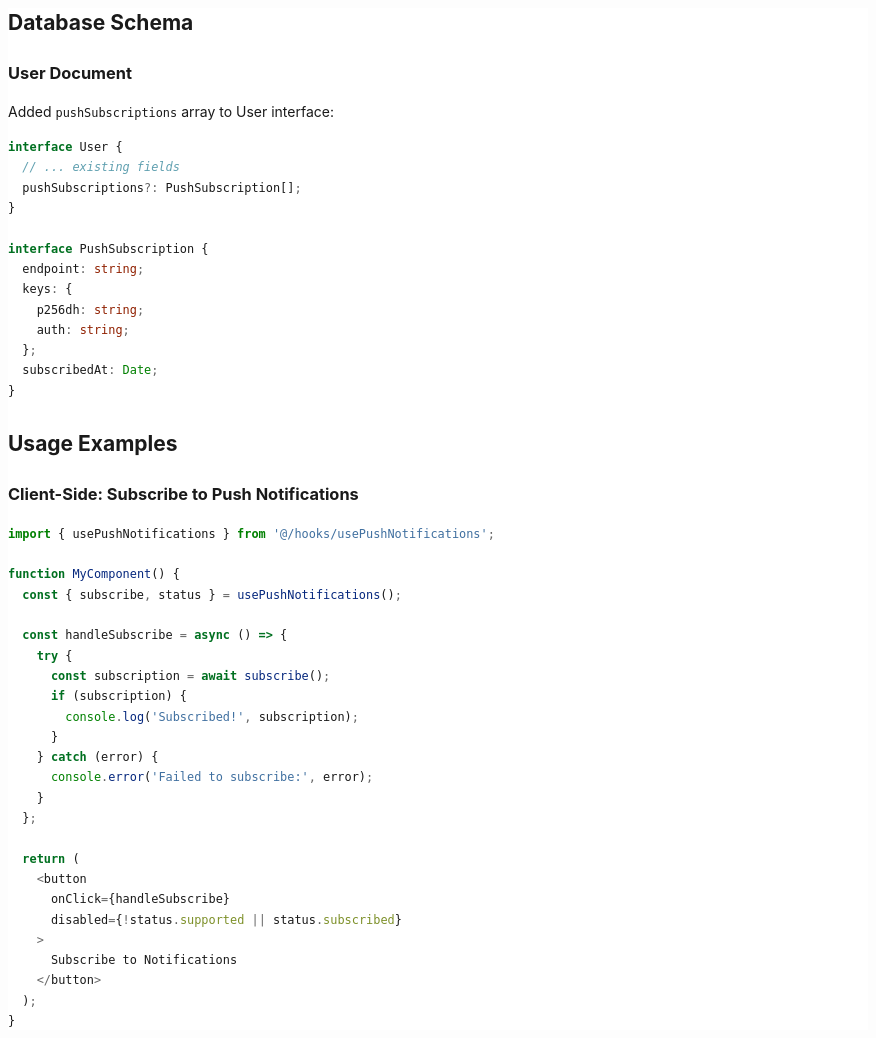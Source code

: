 ## Database Schema

### User Document

Added `pushSubscriptions` array to User interface:

```typescript
interface User {
  // ... existing fields
  pushSubscriptions?: PushSubscription[];
}

interface PushSubscription {
  endpoint: string;
  keys: {
    p256dh: string;
    auth: string;
  };
  subscribedAt: Date;
}
```

## Usage Examples

### Client-Side: Subscribe to Push Notifications

```typescript
import { usePushNotifications } from '@/hooks/usePushNotifications';

function MyComponent() {
  const { subscribe, status } = usePushNotifications();

  const handleSubscribe = async () => {
    try {
      const subscription = await subscribe();
      if (subscription) {
        console.log('Subscribed!', subscription);
      }
    } catch (error) {
      console.error('Failed to subscribe:', error);
    }
  };

  return (
    <button
      onClick={handleSubscribe}
      disabled={!status.supported || status.subscribed}
    >
      Subscribe to Notifications
    </button>
  );
}
```
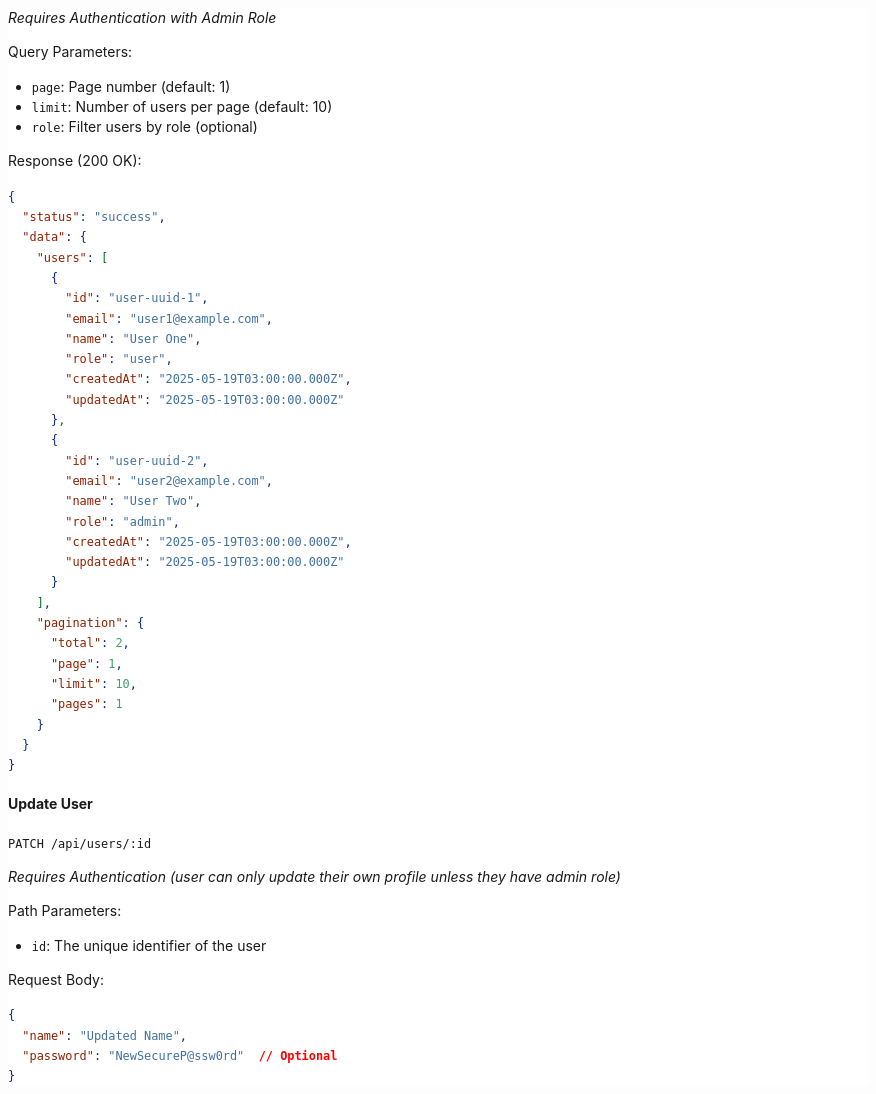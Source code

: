 *Requires Authentication with Admin Role*

Query Parameters:
- `page`: Page number (default: 1)
- `limit`: Number of users per page (default: 10)
- `role`: Filter users by role (optional)

Response (200 OK):
```json
{
  "status": "success",
  "data": {
    "users": [
      {
        "id": "user-uuid-1",
        "email": "user1@example.com",
        "name": "User One",
        "role": "user",
        "createdAt": "2025-05-19T03:00:00.000Z",
        "updatedAt": "2025-05-19T03:00:00.000Z"
      },
      {
        "id": "user-uuid-2",
        "email": "user2@example.com",
        "name": "User Two",
        "role": "admin",
        "createdAt": "2025-05-19T03:00:00.000Z",
        "updatedAt": "2025-05-19T03:00:00.000Z"
      }
    ],
    "pagination": {
      "total": 2,
      "page": 1,
      "limit": 10,
      "pages": 1
    }
  }
}
```

#### Update User

```
PATCH /api/users/:id
```

*Requires Authentication (user can only update their own profile unless they have admin role)*

Path Parameters:
- `id`: The unique identifier of the user

Request Body:
```json
{
  "name": "Updated Name",
  "password": "NewSecureP@ssw0rd"  // Optional
}
```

--

__Exercise instructions__.
All lines above that include the word "users" must be copied into the answer.

__Written answer__.
- `limit`: Number of users per page (default: 10)
- `role`: Filter users by role (optional)
    "users": [
PATCH /api/users/:id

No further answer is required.